# YOUR GOAL:
For the entries below, count the lines that contain the word "Gear" and reply with that number only.

# DATASET:
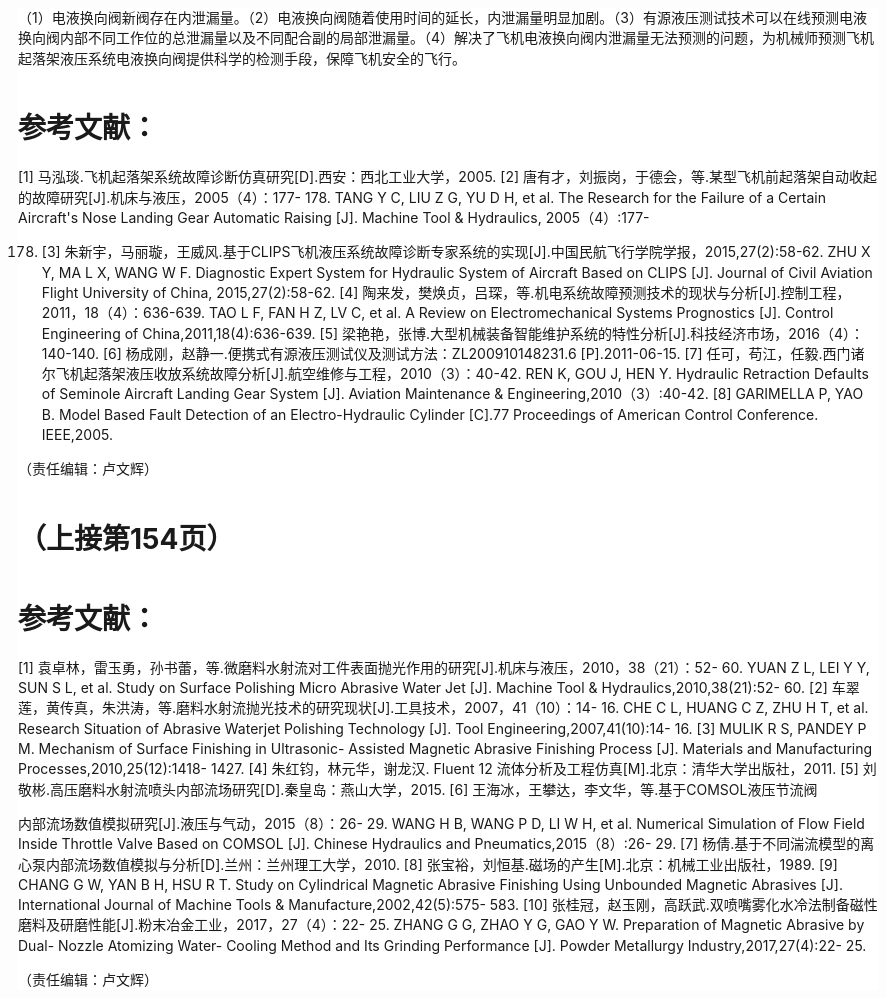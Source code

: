 （1）电液换向阀新阀存在内泄漏量。（2）电液换向阀随着使用时间的延长，内泄漏量明显加剧。（3）有源液压测试技术可以在线预测电液换向阀内部不同工作位的总泄漏量以及不同配合副的局部泄漏量。（4）解决了飞机电液换向阀内泄漏量无法预测的问题，为机械师预测飞机起落架液压系统电液换向阀提供科学的检测手段，保障飞机安全的飞行。

# 参考文献：

[1] 马泓琰.飞机起落架系统故障诊断仿真研究[D].西安：西北工业大学，2005. [2] 唐有才，刘振岗，于德会，等.某型飞机前起落架自动收起的故障研究[J].机床与液压，2005（4）：177- 178. TANG Y C, LIU Z G, YU D H, et al. The Research for the Failure of a Certain Aircraft's Nose Landing Gear Automatic Raising [J]. Machine Tool & Hydraulics, 2005（4）:177-

178. [3] 朱新宇，马丽璇，王威风.基于CLIPS飞机液压系统故障诊断专家系统的实现[J].中国民航飞行学院学报，2015,27(2):58-62. ZHU X Y, MA L X, WANG W F. Diagnostic Expert System for Hydraulic System of Aircraft Based on CLIPS [J]. Journal of Civil Aviation Flight University of China, 2015,27(2):58-62. [4] 陶来发，樊焕贞，吕琛，等.机电系统故障预测技术的现状与分析[J].控制工程，2011，18（4）：636-639. TAO L F, FAN H Z, LV C, et al. A Review on Electromechanical Systems Prognostics [J]. Control Engineering of China,2011,18(4):636-639. [5] 梁艳艳，张博.大型机械装备智能维护系统的特性分析[J].科技经济市场，2016（4）：140-140. [6] 杨成刚，赵静一.便携式有源液压测试仪及测试方法：ZL200910148231.6 [P].2011-06-15. [7] 任可，苟江，任毅.西门诸尔飞机起落架液压收放系统故障分析[J].航空维修与工程，2010（3）：40-42. REN K, GOU J, HEN Y. Hydraulic Retraction Defaults of Seminole Aircraft Landing Gear System [J]. Aviation Maintenance & Engineering,2010（3）:40-42. [8] GARIMELLA P, YAO B. Model Based Fault Detection of an Electro-Hydraulic Cylinder [C].77 Proceedings of American Control Conference. IEEE,2005.

（责任编辑：卢文辉）

# （上接第154页）

# 参考文献：

[1] 袁卓林，雷玉勇，孙书蕾，等.微磨料水射流对工件表面抛光作用的研究[J].机床与液压，2010，38（21）：52- 60. YUAN Z L, LEI Y Y, SUN S L, et al. Study on Surface Polishing Micro Abrasive Water Jet [J]. Machine Tool & Hydraulics,2010,38(21):52- 60. [2] 车翠莲，黄传真，朱洪涛，等.磨料水射流抛光技术的研究现状[J].工具技术，2007，41（10）：14- 16. CHE C L, HUANG C Z, ZHU H T, et al. Research Situation of Abrasive Waterjet Polishing Technology [J]. Tool Engineering,2007,41(10):14- 16. [3] MULIK R S, PANDEY P M. Mechanism of Surface Finishing in Ultrasonic- Assisted Magnetic Abrasive Finishing Process [J]. Materials and Manufacturing Processes,2010,25(12):1418- 1427. [4] 朱红钧，林元华，谢龙汉. Fluent 12 流体分析及工程仿真[M].北京：清华大学出版社，2011. [5] 刘敬彬.高压磨料水射流喷头内部流场研究[D].秦皇岛：燕山大学，2015. [6] 王海冰，王攀达，李文华，等.基于COMSOL液压节流阀

内部流场数值模拟研究[J].液压与气动，2015（8）：26- 29. WANG H B, WANG P D, LI W H, et al. Numerical Simulation of Flow Field Inside Throttle Valve Based on COMSOL [J]. Chinese Hydraulics and Pneumatics,2015（8）:26- 29. [7] 杨倩.基于不同湍流模型的离心泵内部流场数值模拟与分析[D].兰州：兰州理工大学，2010. [8] 张宝裕，刘恒基.磁场的产生[M].北京：机械工业出版社，1989. [9] CHANG G W, YAN B H, HSU R T. Study on Cylindrical Magnetic Abrasive Finishing Using Unbounded Magnetic Abrasives [J]. International Journal of Machine Tools & Manufacture,2002,42(5):575- 583. [10] 张桂冠，赵玉刚，高跃武.双喷嘴雾化水冷法制备磁性磨料及研磨性能[J].粉末冶金工业，2017，27（4）：22- 25. ZHANG G G, ZHAO Y G, GAO Y W. Preparation of Magnetic Abrasive by Dual- Nozzle Atomizing Water- Cooling Method and Its Grinding Performance [J]. Powder Metallurgy Industry,2017,27(4):22- 25.

（责任编辑：卢文辉）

# ANSWER FOR THIS EXERCISE:
2